"Phew," said Walt. "Corn, he says. Go on, prodigy, and make with the explanations. I agree, we should have more voltage and less quantity. But we're running the stuff at plenty of voltage now. Nothing short of a Van Der Graf generator would work—and while we've got one up on the forty-ninth level, we couldn't run a supply line down here without reaming a fifty-foot hole through the station, and then I don't know how we'd get that kind of voltage down here without ... that kind of stuff staggers the imagination. You can't juggle a hundred million volts on a wire. She'd squirt off in all directions."
"Another thing, whilst I hold it in my mind," said Channing, thoughtfully. "You go flinging electrons off the station in basketful after basketful, and the next bird that drops a ship on the landing stage is going to spot-weld himself right to the south end of Venus Equilateral. It wouldn't be long before the station would find itself being pulled into Sol because of the electrostatic stress—if we didn't run out of electrons first!"
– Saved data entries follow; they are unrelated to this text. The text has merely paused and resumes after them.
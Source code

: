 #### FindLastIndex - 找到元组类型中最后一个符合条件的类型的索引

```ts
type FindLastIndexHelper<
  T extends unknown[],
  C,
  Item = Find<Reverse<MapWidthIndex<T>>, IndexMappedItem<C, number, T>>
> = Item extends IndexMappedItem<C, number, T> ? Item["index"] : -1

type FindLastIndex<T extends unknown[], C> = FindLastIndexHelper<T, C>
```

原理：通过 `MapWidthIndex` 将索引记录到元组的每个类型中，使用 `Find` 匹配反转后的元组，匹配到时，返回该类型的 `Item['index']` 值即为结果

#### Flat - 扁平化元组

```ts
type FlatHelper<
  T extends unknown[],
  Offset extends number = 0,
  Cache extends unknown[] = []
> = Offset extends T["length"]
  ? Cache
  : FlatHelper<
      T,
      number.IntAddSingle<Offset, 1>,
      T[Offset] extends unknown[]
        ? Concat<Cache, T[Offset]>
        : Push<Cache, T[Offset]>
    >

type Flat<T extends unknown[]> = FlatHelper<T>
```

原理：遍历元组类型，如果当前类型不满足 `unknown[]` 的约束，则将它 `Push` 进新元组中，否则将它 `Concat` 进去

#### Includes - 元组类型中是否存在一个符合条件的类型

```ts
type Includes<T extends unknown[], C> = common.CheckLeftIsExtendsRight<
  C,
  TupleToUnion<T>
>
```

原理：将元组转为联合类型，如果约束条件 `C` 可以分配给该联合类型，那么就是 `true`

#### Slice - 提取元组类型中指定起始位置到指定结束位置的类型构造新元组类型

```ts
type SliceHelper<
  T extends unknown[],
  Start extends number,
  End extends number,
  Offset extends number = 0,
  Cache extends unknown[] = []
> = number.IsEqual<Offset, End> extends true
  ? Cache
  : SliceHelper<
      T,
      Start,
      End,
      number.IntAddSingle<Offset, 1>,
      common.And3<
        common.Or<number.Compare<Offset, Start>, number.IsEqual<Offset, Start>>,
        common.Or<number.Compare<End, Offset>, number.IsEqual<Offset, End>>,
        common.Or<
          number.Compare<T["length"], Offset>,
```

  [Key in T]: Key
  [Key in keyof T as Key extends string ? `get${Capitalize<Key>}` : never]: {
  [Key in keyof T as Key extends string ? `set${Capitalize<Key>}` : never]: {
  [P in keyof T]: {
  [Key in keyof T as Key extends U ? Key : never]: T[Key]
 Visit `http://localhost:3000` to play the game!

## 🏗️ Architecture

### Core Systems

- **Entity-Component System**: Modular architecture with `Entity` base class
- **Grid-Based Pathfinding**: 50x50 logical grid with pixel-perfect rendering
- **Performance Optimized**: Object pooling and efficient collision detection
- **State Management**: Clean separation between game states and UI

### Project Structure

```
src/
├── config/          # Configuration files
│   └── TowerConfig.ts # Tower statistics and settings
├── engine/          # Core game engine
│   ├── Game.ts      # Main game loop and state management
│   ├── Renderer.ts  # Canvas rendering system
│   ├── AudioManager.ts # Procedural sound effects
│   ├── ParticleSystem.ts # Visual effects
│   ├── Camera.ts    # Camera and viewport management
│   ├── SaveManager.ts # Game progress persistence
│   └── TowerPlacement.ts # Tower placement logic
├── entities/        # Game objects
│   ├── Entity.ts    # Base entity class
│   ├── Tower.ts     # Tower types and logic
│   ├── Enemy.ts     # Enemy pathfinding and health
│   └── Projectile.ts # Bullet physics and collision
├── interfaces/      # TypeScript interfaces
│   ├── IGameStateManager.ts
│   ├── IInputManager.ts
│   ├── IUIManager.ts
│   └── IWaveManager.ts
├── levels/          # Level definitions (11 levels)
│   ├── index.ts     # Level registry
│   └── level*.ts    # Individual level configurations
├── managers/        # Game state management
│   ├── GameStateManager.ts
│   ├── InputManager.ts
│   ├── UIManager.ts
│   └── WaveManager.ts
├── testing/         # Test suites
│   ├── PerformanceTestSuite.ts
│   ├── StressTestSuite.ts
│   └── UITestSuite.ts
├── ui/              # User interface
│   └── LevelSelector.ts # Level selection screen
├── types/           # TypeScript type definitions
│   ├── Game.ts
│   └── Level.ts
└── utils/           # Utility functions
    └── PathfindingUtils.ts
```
"I hardly think that we'd run out—but we might have a tough time flinging them away after a bit. Could it be that we should blow out a fist full of protons at the same time?"
"Might make up a concentric beam and wave positive ions at the target," said Channing. "Might help."
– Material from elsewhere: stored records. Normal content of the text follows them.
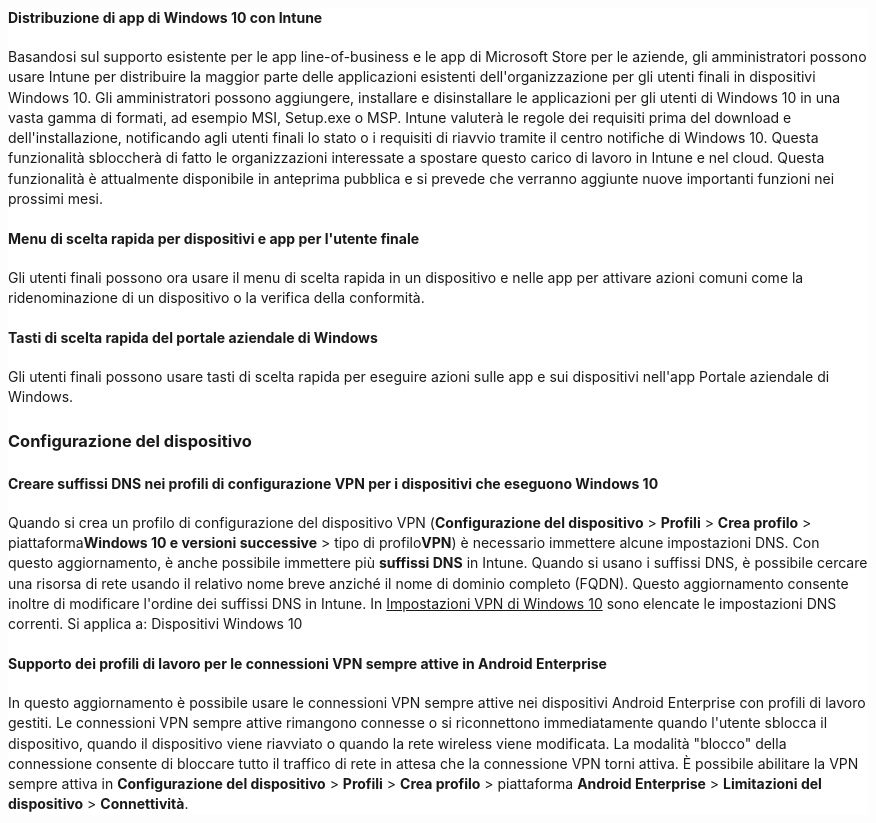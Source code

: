 #### <a name="windows-10-app-deployment-using-intune----2309001---"></a>Distribuzione di app di Windows 10 con Intune 
Basandosi sul supporto esistente per le app line-of-business e le app di Microsoft Store per le aziende, gli amministratori possono usare Intune per distribuire la maggior parte delle applicazioni esistenti dell'organizzazione per gli utenti finali in dispositivi Windows 10. Gli amministratori possono aggiungere, installare e disinstallare le applicazioni per gli utenti di Windows 10 in una vasta gamma di formati, ad esempio MSI, Setup.exe o MSP. Intune valuterà le regole dei requisiti prima del download e dell'installazione, notificando agli utenti finali lo stato o i requisiti di riavvio tramite il centro notifiche di Windows 10. Questa funzionalità sbloccherà di fatto le organizzazioni interessate a spostare questo carico di lavoro in Intune e nel cloud. Questa funzionalità è attualmente disponibile in anteprima pubblica e si prevede che verranno aggiunte nuove importanti funzioni nei prossimi mesi. 

#### <a name="end-user-device-and-app-content-menu----2771453---"></a>Menu di scelta rapida per dispositivi e app per l'utente finale 
Gli utenti finali possono ora usare il menu di scelta rapida in un dispositivo e nelle app per attivare azioni comuni come la ridenominazione di un dispositivo o la verifica della conformità. 

#### <a name="windows-company-portal-keyboard-shortcuts----2771518---"></a>Tasti di scelta rapida del portale aziendale di Windows 
Gli utenti finali possono usare tasti di scelta rapida per eseguire azioni sulle app e sui dispositivi nell'app Portale aziendale di Windows.

### <a name="device-configuration"></a>Configurazione del dispositivo

#### <a name="create-dns-suffixes-in-vpn-configuration-profiles-on-devices-running-windows-10---1333668---"></a>Creare suffissi DNS nei profili di configurazione VPN per i dispositivi che eseguono Windows 10
Quando si crea un profilo di configurazione del dispositivo VPN (**Configurazione del dispositivo** > **Profili** > **Crea profilo** >  piattaforma**Windows 10 e versioni successive** > tipo di profilo**VPN**) è necessario immettere alcune impostazioni DNS. Con questo aggiornamento, è anche possibile immettere più **suffissi DNS** in Intune. Quando si usano i suffissi DNS, è possibile cercare una risorsa di rete usando il relativo nome breve anziché il nome di dominio completo (FQDN). Questo aggiornamento consente inoltre di modificare l'ordine dei suffissi DNS in Intune.
In [Impostazioni VPN di Windows 10](vpn-settings-windows-10.md#dns-settings) sono elencate le impostazioni DNS correnti.
Si applica a: Dispositivi Windows 10

#### <a name="support-for-always-on-vpn-for-android-enterprise-work-profiles----1333705---"></a>Supporto dei profili di lavoro per le connessioni VPN sempre attive in Android Enterprise 
In questo aggiornamento è possibile usare le connessioni VPN sempre attive nei dispositivi Android Enterprise con profili di lavoro gestiti. Le connessioni VPN sempre attive rimangono connesse o si riconnettono immediatamente quando l'utente sblocca il dispositivo, quando il dispositivo viene riavviato o quando la rete wireless viene modificata. La modalità "blocco" della connessione consente di bloccare tutto il traffico di rete in attesa che la connessione VPN torni attiva.
È possibile abilitare la VPN sempre attiva in **Configurazione del dispositivo** > **Profili** > **Crea profilo** >  piattaforma **Android Enterprise** > **Limitazioni del dispositivo** > **Connettività**.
"But this space-charge effect. How do we get around that?"
"Same way we make the electron gun work. Fire it off at a devilish voltage. Run your electron velocity up near the speed of light; the electrons at that speed will acquire considerable mass, in accordance with Lorenz's equation which shows that as the velocity of a mass reaches the speed of light, its mass becomes infinite. With a healthy mass built up by near-light velocities, the electrons will not be as easy to deflect. Then, too, we can do the damage we want before the charge can be built up that will deflect the stream. We ram 'em with a bundle of electrons moving so fast that the charging effect can not work; before the space charge can build up to the level required for self-nullification of our beam, the damage is done."
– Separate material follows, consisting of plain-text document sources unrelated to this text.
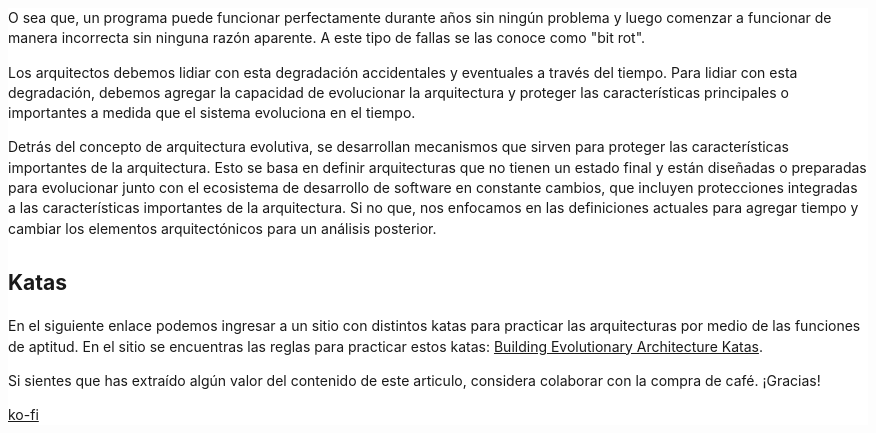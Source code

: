 O sea que, un programa puede funcionar perfectamente durante años sin ningún problema y luego comenzar a funcionar de manera incorrecta sin ninguna razón aparente. A este tipo de fallas se las conoce como "bit rot".

Los arquitectos debemos lidiar con esta degradación accidentales y eventuales a través del tiempo. Para lidiar con esta degradación, debemos agregar la capacidad de evolucionar la arquitectura y proteger las características principales o importantes a medida que el sistema evoluciona en el tiempo.

Detrás del concepto de arquitectura evolutiva, se desarrollan mecanismos que sirven para proteger las características importantes de la arquitectura. Esto se basa en definir arquitecturas que no tienen un estado final y están diseñadas o preparadas para evolucionar junto con el ecosistema de desarrollo de software en constante cambios, que incluyen protecciones integradas a las características importantes de la arquitectura. Si no que, nos enfocamos en las definiciones actuales para agregar tiempo y cambiar los elementos arquitectónicos para un análisis posterior.


## **Katas**

En el siguiente enlace podemos ingresar a un sitio con distintos katas para practicar las arquitecturas por medio de las funciones de aptitud. En el sitio se encuentras las reglas para practicar estos katas: [Building Evolutionary Architecture Katas](http://evolutionaryarchitecture.com/ffkatas/index.html).

Si sientes que has extraído algún valor del contenido de este articulo, considera colaborar con la compra de café. ¡Gracias!

[ko-fi](https://ko-fi.com/hectorromano)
"And all we need is a couple of trillion volts. Two times ten to the twelfth power. Grrr."
"I can see that you'll need a tablecloth," said Arden. "You birds can think better over at Joe's. Come along and feed the missus, Don."
Channing surveyed the instrument again, and then said: "Might as well, Walt. The inner man must be fed, and we can wrangle at the same time. Argument assists the digestion—and vice versa."